__What the task requires__: Go to the line containing "so give your" in the records below and retype from there through the final line, exactly.

Dataset excerpts
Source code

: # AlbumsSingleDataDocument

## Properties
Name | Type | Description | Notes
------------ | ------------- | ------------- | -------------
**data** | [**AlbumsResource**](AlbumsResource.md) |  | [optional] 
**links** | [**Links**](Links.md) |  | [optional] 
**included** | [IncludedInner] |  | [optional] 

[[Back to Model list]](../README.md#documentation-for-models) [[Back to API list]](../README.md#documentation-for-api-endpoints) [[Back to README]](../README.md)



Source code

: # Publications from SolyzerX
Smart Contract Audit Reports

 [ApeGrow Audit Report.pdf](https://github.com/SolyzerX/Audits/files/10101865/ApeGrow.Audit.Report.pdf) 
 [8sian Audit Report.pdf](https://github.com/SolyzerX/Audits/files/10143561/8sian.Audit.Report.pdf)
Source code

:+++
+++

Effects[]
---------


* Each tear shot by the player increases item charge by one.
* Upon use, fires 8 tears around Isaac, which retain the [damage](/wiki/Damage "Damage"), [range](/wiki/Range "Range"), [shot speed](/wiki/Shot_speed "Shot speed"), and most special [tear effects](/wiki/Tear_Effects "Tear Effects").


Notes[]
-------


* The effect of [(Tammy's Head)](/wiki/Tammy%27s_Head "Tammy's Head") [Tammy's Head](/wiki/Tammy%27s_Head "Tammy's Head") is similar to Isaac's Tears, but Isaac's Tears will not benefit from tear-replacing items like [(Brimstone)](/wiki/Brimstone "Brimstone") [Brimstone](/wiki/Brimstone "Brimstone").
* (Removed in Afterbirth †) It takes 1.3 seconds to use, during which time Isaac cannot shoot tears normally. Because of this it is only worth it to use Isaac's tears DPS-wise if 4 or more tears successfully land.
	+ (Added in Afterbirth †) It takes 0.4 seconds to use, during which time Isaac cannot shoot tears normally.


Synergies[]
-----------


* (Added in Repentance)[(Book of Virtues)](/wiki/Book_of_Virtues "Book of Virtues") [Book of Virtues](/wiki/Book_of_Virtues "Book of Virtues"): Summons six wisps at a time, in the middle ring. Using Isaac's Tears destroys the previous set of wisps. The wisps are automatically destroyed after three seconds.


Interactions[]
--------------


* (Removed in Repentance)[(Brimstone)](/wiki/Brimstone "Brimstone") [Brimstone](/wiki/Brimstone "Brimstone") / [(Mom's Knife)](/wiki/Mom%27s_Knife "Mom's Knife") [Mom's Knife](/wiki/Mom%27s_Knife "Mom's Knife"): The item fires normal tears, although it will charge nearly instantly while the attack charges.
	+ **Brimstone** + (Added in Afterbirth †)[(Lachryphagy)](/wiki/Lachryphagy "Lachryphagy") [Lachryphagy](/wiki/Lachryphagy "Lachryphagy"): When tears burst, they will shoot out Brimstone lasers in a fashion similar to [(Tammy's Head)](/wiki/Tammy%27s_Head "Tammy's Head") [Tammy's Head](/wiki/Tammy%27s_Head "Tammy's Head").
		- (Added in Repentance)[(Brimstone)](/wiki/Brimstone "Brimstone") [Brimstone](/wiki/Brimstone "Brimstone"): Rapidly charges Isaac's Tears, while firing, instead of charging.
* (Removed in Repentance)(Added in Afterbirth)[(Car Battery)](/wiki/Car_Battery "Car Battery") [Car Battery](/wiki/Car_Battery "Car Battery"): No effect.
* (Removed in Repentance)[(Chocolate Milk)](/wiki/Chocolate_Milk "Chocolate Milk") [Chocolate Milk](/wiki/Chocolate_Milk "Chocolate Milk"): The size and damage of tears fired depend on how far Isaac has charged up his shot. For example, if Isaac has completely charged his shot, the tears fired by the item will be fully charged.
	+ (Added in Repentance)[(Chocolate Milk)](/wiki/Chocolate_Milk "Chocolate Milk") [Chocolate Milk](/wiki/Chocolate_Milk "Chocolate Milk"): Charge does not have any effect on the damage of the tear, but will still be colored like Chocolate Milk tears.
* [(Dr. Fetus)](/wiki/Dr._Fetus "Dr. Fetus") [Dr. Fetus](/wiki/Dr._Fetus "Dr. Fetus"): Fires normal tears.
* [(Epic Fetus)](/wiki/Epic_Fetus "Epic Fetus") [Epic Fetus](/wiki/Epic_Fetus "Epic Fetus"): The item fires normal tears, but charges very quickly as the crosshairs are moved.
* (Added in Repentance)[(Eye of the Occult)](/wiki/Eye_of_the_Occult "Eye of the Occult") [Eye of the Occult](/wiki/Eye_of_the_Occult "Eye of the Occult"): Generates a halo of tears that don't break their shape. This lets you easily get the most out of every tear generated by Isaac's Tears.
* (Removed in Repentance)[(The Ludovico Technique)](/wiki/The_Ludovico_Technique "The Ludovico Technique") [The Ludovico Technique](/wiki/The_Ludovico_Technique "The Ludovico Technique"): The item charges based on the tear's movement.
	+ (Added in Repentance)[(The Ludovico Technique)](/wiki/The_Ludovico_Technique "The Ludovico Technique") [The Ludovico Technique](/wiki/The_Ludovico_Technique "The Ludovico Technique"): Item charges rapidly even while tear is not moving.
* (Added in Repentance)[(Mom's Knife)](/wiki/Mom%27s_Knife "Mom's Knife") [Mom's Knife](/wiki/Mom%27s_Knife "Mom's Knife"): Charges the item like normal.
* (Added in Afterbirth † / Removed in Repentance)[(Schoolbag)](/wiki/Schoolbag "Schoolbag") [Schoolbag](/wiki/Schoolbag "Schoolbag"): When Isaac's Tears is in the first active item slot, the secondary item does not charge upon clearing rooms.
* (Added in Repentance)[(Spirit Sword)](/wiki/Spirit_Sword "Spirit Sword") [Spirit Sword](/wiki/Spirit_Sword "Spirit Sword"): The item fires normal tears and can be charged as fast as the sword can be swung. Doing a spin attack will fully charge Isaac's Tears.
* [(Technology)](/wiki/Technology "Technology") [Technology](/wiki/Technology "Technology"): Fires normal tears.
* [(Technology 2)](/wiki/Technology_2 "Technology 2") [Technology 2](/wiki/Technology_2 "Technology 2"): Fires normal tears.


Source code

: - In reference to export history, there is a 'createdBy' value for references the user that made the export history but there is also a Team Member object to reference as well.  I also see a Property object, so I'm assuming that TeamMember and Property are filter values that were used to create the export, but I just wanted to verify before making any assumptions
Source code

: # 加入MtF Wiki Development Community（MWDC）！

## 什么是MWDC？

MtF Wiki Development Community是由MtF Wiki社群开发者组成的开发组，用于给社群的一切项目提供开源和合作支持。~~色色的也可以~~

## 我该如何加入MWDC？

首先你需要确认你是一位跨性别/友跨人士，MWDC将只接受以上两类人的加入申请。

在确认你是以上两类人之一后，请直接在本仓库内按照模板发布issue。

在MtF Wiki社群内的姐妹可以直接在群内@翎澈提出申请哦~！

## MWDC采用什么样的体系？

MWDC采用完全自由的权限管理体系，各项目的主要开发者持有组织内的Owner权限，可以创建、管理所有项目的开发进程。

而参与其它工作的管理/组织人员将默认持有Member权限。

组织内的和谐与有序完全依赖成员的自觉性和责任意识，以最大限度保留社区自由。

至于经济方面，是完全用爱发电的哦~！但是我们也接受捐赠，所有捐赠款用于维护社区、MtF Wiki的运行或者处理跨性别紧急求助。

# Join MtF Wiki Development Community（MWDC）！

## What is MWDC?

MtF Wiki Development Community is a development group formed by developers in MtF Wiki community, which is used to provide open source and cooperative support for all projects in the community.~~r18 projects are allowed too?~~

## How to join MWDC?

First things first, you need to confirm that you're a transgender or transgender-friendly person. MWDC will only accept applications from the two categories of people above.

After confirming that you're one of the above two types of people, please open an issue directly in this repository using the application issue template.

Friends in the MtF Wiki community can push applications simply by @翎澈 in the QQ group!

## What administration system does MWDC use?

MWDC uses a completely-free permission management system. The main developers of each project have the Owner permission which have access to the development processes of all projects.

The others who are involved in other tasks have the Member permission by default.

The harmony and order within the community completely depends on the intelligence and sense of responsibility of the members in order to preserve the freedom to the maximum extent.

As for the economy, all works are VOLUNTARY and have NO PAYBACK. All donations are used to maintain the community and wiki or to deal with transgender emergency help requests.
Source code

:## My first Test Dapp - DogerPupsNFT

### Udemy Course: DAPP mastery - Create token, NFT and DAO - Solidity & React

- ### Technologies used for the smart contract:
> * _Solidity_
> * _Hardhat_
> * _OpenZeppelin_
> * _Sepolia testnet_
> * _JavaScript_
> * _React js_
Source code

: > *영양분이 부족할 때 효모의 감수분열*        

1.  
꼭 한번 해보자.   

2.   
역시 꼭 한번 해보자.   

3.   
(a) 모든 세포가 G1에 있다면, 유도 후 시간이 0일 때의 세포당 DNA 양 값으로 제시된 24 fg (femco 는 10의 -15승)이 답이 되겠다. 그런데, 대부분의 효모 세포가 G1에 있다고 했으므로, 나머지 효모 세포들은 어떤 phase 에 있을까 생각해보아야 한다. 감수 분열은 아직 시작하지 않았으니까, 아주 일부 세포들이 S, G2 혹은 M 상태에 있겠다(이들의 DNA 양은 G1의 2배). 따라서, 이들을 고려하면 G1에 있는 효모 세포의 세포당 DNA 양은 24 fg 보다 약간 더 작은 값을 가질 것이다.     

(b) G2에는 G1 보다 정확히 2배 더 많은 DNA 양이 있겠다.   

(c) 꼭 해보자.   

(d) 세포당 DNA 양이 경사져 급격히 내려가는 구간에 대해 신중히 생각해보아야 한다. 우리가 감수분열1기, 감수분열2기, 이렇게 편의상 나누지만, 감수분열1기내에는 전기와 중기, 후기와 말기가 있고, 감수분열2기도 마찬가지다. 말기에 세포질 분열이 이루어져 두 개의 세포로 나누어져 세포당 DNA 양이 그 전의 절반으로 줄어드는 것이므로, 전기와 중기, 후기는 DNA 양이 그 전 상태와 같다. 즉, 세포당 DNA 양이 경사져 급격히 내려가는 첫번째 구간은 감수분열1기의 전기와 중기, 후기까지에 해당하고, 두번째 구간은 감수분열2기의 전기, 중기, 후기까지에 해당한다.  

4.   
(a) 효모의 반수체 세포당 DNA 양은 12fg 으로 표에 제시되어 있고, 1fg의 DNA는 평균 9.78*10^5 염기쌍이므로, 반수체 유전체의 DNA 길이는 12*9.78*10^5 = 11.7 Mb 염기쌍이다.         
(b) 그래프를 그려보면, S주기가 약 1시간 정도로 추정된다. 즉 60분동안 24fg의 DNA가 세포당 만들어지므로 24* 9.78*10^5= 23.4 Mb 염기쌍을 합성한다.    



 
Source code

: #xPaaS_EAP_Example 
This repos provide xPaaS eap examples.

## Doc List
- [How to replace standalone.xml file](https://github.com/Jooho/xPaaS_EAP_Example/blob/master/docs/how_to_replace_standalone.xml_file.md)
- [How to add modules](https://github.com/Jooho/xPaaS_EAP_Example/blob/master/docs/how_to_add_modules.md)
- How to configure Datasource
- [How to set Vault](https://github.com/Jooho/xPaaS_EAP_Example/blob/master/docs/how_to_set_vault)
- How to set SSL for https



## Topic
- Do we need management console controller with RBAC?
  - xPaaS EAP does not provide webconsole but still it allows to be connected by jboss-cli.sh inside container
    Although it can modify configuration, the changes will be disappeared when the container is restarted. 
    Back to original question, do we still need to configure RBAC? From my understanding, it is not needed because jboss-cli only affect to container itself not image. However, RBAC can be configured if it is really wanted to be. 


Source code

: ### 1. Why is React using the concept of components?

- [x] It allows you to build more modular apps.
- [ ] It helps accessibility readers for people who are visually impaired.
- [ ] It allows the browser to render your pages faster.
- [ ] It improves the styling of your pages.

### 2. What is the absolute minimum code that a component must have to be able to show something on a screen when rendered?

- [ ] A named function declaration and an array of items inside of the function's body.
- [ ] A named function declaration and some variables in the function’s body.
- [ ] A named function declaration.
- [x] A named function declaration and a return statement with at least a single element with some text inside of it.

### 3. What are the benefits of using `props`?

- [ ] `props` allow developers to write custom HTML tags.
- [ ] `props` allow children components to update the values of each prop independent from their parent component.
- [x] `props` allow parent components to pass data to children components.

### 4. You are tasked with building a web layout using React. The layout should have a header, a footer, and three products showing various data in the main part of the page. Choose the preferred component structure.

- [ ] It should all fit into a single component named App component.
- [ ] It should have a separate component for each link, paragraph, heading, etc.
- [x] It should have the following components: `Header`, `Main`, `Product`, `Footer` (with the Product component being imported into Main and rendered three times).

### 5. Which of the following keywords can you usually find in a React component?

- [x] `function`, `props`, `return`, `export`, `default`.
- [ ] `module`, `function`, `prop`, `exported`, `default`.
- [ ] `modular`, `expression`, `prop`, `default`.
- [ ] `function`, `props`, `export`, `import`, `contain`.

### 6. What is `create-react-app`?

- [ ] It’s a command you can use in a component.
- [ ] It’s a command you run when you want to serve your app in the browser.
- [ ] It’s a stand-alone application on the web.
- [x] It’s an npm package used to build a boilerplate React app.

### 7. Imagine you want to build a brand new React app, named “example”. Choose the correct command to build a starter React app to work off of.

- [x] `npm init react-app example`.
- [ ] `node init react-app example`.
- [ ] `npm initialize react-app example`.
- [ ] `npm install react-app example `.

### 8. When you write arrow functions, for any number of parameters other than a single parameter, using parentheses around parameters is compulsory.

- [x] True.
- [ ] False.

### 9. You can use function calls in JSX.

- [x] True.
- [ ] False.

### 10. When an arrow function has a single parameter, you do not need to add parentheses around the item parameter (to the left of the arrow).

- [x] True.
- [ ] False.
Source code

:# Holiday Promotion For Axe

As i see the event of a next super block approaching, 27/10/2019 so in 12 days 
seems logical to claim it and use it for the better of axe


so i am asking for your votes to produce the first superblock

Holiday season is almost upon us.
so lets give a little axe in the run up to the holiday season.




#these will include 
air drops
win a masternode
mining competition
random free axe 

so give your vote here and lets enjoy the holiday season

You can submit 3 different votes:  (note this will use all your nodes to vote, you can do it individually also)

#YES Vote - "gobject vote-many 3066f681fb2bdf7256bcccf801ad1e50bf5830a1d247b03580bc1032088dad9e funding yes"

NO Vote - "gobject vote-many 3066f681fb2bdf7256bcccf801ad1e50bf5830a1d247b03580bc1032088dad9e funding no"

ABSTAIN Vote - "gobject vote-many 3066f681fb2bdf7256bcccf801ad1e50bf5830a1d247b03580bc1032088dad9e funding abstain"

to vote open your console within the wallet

__Completed exercise__:
so give your vote here and lets enjoy the holiday season

You can submit 3 different votes:  (note this will use all your nodes to vote, you can do it individually also)

#YES Vote - "gobject vote-many 3066f681fb2bdf7256bcccf801ad1e50bf5830a1d247b03580bc1032088dad9e funding yes"

NO Vote - "gobject vote-many 3066f681fb2bdf7256bcccf801ad1e50bf5830a1d247b03580bc1032088dad9e funding no"

ABSTAIN Vote - "gobject vote-many 3066f681fb2bdf7256bcccf801ad1e50bf5830a1d247b03580bc1032088dad9e funding abstain"

to vote open your console within the wallet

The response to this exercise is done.